■ **The problem**: Without the images, print every line of the material below exactly as given.

((

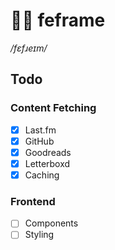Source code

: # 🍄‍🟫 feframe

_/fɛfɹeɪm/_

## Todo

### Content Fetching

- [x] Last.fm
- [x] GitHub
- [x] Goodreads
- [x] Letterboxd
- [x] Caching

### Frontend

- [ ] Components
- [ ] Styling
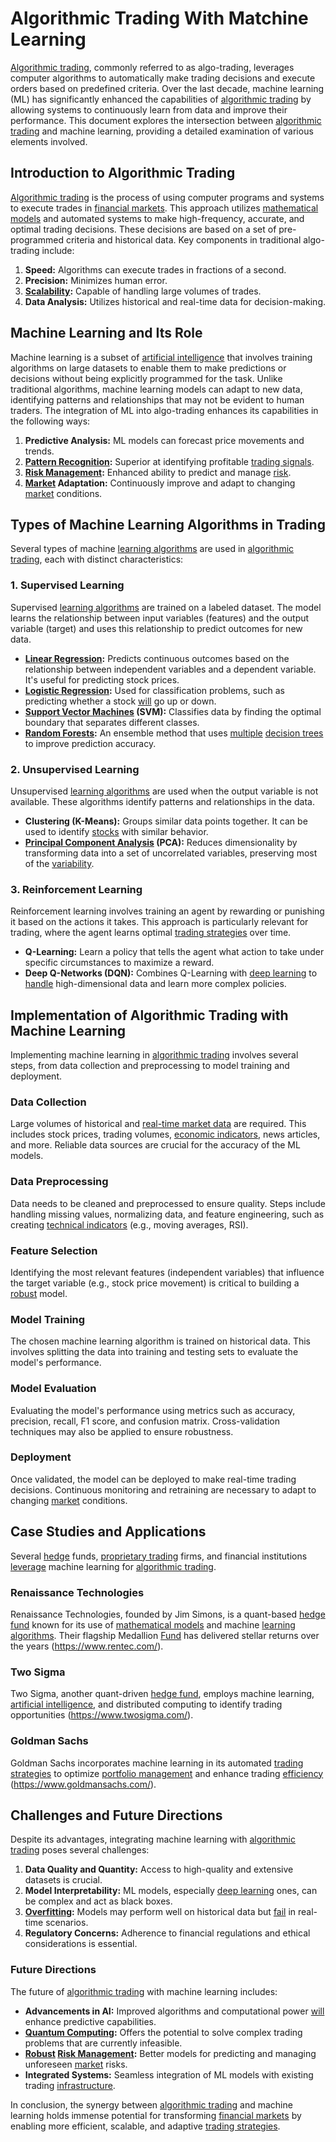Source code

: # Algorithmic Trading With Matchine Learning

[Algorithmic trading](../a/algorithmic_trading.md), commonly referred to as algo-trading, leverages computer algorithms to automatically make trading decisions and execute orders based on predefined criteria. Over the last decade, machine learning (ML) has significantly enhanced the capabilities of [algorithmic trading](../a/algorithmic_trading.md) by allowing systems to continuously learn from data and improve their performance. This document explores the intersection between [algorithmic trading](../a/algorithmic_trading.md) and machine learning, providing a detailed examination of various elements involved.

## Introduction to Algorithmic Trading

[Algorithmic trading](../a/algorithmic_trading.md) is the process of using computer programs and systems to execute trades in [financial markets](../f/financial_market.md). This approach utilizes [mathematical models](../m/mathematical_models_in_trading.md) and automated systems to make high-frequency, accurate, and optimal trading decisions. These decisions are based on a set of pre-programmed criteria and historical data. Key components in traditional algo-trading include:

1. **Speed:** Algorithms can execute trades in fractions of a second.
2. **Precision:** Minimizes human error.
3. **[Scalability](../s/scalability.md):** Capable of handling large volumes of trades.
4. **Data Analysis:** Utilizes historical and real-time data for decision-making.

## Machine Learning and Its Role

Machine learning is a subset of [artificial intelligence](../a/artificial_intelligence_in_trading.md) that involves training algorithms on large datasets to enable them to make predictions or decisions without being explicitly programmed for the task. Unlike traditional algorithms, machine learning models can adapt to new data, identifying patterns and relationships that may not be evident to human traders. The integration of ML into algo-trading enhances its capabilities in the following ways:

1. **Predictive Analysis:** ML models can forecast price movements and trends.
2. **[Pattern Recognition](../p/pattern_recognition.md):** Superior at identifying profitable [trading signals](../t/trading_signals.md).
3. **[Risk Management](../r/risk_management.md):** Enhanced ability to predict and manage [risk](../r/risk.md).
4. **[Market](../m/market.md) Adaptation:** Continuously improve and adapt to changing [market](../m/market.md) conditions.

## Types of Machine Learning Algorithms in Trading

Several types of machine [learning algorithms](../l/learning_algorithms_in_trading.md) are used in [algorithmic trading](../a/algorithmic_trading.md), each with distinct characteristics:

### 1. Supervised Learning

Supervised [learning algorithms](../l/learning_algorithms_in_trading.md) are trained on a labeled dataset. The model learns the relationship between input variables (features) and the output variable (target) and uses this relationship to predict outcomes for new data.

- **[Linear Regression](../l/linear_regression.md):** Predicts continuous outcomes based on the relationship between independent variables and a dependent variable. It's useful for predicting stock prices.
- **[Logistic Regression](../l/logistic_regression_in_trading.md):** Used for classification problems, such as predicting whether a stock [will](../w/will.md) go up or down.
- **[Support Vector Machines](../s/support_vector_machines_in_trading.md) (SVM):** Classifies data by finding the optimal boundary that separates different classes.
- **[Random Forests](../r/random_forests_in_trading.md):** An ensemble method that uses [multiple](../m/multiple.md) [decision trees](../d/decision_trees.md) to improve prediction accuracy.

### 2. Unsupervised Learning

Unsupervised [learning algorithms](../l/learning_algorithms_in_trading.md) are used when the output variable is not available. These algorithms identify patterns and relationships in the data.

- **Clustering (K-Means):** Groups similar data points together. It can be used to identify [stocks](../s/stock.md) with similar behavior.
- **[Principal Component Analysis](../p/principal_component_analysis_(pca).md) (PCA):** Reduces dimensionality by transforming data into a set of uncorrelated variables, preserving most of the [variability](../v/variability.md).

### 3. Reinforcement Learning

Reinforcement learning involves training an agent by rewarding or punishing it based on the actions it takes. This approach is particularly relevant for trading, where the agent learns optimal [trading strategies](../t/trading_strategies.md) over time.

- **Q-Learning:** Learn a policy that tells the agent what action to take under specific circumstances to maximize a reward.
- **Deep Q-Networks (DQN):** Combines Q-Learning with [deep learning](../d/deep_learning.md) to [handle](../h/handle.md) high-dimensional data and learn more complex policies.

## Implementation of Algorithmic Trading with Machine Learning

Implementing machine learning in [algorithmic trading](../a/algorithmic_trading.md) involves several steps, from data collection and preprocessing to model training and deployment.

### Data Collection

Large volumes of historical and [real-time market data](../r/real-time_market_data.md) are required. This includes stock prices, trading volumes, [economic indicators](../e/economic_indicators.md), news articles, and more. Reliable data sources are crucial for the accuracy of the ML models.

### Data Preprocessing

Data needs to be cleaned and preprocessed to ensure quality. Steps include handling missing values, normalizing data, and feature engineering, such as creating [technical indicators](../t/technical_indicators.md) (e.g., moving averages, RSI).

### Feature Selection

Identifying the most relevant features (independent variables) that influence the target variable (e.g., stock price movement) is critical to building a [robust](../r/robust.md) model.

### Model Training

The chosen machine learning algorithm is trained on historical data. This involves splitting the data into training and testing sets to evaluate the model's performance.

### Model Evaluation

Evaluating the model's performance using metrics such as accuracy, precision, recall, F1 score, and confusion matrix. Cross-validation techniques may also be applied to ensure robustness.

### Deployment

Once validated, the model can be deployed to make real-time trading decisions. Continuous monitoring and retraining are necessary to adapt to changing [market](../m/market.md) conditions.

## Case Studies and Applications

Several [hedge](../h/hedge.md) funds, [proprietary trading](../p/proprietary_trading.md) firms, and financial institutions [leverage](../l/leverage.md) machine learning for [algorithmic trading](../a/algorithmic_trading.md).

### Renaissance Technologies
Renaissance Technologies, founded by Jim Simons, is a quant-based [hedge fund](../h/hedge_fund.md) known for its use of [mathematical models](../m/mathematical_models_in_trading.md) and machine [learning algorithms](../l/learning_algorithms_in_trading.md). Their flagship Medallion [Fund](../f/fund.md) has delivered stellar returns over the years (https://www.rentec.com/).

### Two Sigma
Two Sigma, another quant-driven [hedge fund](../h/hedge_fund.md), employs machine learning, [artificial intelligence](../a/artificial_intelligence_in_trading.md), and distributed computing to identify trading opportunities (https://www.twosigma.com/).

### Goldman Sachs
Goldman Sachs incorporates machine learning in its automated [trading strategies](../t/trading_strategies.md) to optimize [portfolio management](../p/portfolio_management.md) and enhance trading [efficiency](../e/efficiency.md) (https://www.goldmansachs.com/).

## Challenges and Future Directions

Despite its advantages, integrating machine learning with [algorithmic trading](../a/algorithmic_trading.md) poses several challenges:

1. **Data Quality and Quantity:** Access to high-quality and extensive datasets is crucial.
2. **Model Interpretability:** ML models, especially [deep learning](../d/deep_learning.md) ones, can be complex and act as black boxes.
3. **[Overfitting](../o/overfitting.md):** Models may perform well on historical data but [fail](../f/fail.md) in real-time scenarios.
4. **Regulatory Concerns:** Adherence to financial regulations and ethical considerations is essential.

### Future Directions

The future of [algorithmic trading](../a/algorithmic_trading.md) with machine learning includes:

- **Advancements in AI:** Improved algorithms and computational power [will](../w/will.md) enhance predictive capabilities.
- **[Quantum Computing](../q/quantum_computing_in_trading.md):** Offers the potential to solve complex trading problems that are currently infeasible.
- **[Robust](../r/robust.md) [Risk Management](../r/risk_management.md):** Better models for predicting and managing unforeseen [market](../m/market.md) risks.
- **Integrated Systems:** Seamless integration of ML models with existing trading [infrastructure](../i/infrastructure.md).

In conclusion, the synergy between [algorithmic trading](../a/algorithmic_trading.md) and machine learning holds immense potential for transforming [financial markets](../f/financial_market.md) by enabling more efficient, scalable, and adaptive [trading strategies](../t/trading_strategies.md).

))

■ **Task response**:
Source code

: # 🍄‍🟫 feframe

_/fɛfɹeɪm/_

## Todo

### Content Fetching

- [x] Last.fm
- [x] GitHub
- [x] Goodreads
- [x] Letterboxd
- [x] Caching

### Frontend

- [ ] Components
- [ ] Styling
Source code

: # Algorithmic Trading With Matchine Learning

[Algorithmic trading](../a/algorithmic_trading.md), commonly referred to as algo-trading, leverages computer algorithms to automatically make trading decisions and execute orders based on predefined criteria. Over the last decade, machine learning (ML) has significantly enhanced the capabilities of [algorithmic trading](../a/algorithmic_trading.md) by allowing systems to continuously learn from data and improve their performance. This document explores the intersection between [algorithmic trading](../a/algorithmic_trading.md) and machine learning, providing a detailed examination of various elements involved.

## Introduction to Algorithmic Trading

[Algorithmic trading](../a/algorithmic_trading.md) is the process of using computer programs and systems to execute trades in [financial markets](../f/financial_market.md). This approach utilizes [mathematical models](../m/mathematical_models_in_trading.md) and automated systems to make high-frequency, accurate, and optimal trading decisions. These decisions are based on a set of pre-programmed criteria and historical data. Key components in traditional algo-trading include:

1. **Speed:** Algorithms can execute trades in fractions of a second.
2. **Precision:** Minimizes human error.
3. **[Scalability](../s/scalability.md):** Capable of handling large volumes of trades.
4. **Data Analysis:** Utilizes historical and real-time data for decision-making.

## Machine Learning and Its Role

Machine learning is a subset of [artificial intelligence](../a/artificial_intelligence_in_trading.md) that involves training algorithms on large datasets to enable them to make predictions or decisions without being explicitly programmed for the task. Unlike traditional algorithms, machine learning models can adapt to new data, identifying patterns and relationships that may not be evident to human traders. The integration of ML into algo-trading enhances its capabilities in the following ways:

1. **Predictive Analysis:** ML models can forecast price movements and trends.
2. **[Pattern Recognition](../p/pattern_recognition.md):** Superior at identifying profitable [trading signals](../t/trading_signals.md).
3. **[Risk Management](../r/risk_management.md):** Enhanced ability to predict and manage [risk](../r/risk.md).
4. **[Market](../m/market.md) Adaptation:** Continuously improve and adapt to changing [market](../m/market.md) conditions.

## Types of Machine Learning Algorithms in Trading

Several types of machine [learning algorithms](../l/learning_algorithms_in_trading.md) are used in [algorithmic trading](../a/algorithmic_trading.md), each with distinct characteristics:

### 1. Supervised Learning

Supervised [learning algorithms](../l/learning_algorithms_in_trading.md) are trained on a labeled dataset. The model learns the relationship between input variables (features) and the output variable (target) and uses this relationship to predict outcomes for new data.

- **[Linear Regression](../l/linear_regression.md):** Predicts continuous outcomes based on the relationship between independent variables and a dependent variable. It's useful for predicting stock prices.
- **[Logistic Regression](../l/logistic_regression_in_trading.md):** Used for classification problems, such as predicting whether a stock [will](../w/will.md) go up or down.
- **[Support Vector Machines](../s/support_vector_machines_in_trading.md) (SVM):** Classifies data by finding the optimal boundary that separates different classes.
- **[Random Forests](../r/random_forests_in_trading.md):** An ensemble method that uses [multiple](../m/multiple.md) [decision trees](../d/decision_trees.md) to improve prediction accuracy.

### 2. Unsupervised Learning

Unsupervised [learning algorithms](../l/learning_algorithms_in_trading.md) are used when the output variable is not available. These algorithms identify patterns and relationships in the data.

- **Clustering (K-Means):** Groups similar data points together. It can be used to identify [stocks](../s/stock.md) with similar behavior.
- **[Principal Component Analysis](../p/principal_component_analysis_(pca).md) (PCA):** Reduces dimensionality by transforming data into a set of uncorrelated variables, preserving most of the [variability](../v/variability.md).

### 3. Reinforcement Learning

Reinforcement learning involves training an agent by rewarding or punishing it based on the actions it takes. This approach is particularly relevant for trading, where the agent learns optimal [trading strategies](../t/trading_strategies.md) over time.

- **Q-Learning:** Learn a policy that tells the agent what action to take under specific circumstances to maximize a reward.
- **Deep Q-Networks (DQN):** Combines Q-Learning with [deep learning](../d/deep_learning.md) to [handle](../h/handle.md) high-dimensional data and learn more complex policies.

## Implementation of Algorithmic Trading with Machine Learning

Implementing machine learning in [algorithmic trading](../a/algorithmic_trading.md) involves several steps, from data collection and preprocessing to model training and deployment.

### Data Collection

Large volumes of historical and [real-time market data](../r/real-time_market_data.md) are required. This includes stock prices, trading volumes, [economic indicators](../e/economic_indicators.md), news articles, and more. Reliable data sources are crucial for the accuracy of the ML models.

### Data Preprocessing

Data needs to be cleaned and preprocessed to ensure quality. Steps include handling missing values, normalizing data, and feature engineering, such as creating [technical indicators](../t/technical_indicators.md) (e.g., moving averages, RSI).

### Feature Selection

Identifying the most relevant features (independent variables) that influence the target variable (e.g., stock price movement) is critical to building a [robust](../r/robust.md) model.

### Model Training

The chosen machine learning algorithm is trained on historical data. This involves splitting the data into training and testing sets to evaluate the model's performance.

### Model Evaluation

Evaluating the model's performance using metrics such as accuracy, precision, recall, F1 score, and confusion matrix. Cross-validation techniques may also be applied to ensure robustness.

### Deployment

Once validated, the model can be deployed to make real-time trading decisions. Continuous monitoring and retraining are necessary to adapt to changing [market](../m/market.md) conditions.

## Case Studies and Applications

Several [hedge](../h/hedge.md) funds, [proprietary trading](../p/proprietary_trading.md) firms, and financial institutions [leverage](../l/leverage.md) machine learning for [algorithmic trading](../a/algorithmic_trading.md).

### Renaissance Technologies
Renaissance Technologies, founded by Jim Simons, is a quant-based [hedge fund](../h/hedge_fund.md) known for its use of [mathematical models](../m/mathematical_models_in_trading.md) and machine [learning algorithms](../l/learning_algorithms_in_trading.md). Their flagship Medallion [Fund](../f/fund.md) has delivered stellar returns over the years (https://www.rentec.com/).

### Two Sigma
Two Sigma, another quant-driven [hedge fund](../h/hedge_fund.md), employs machine learning, [artificial intelligence](../a/artificial_intelligence_in_trading.md), and distributed computing to identify trading opportunities (https://www.twosigma.com/).

### Goldman Sachs
Goldman Sachs incorporates machine learning in its automated [trading strategies](../t/trading_strategies.md) to optimize [portfolio management](../p/portfolio_management.md) and enhance trading [efficiency](../e/efficiency.md) (https://www.goldmansachs.com/).

## Challenges and Future Directions

Despite its advantages, integrating machine learning with [algorithmic trading](../a/algorithmic_trading.md) poses several challenges:

1. **Data Quality and Quantity:** Access to high-quality and extensive datasets is crucial.
2. **Model Interpretability:** ML models, especially [deep learning](../d/deep_learning.md) ones, can be complex and act as black boxes.
3. **[Overfitting](../o/overfitting.md):** Models may perform well on historical data but [fail](../f/fail.md) in real-time scenarios.
4. **Regulatory Concerns:** Adherence to financial regulations and ethical considerations is essential.

### Future Directions

The future of [algorithmic trading](../a/algorithmic_trading.md) with machine learning includes:

- **Advancements in AI:** Improved algorithms and computational power [will](../w/will.md) enhance predictive capabilities.
- **[Quantum Computing](../q/quantum_computing_in_trading.md):** Offers the potential to solve complex trading problems that are currently infeasible.
- **[Robust](../r/robust.md) [Risk Management](../r/risk_management.md):** Better models for predicting and managing unforeseen [market](../m/market.md) risks.
- **Integrated Systems:** Seamless integration of ML models with existing trading [infrastructure](../i/infrastructure.md).

In conclusion, the synergy between [algorithmic trading](../a/algorithmic_trading.md) and machine learning holds immense potential for transforming [financial markets](../f/financial_market.md) by enabling more efficient, scalable, and adaptive [trading strategies](../t/trading_strategies.md).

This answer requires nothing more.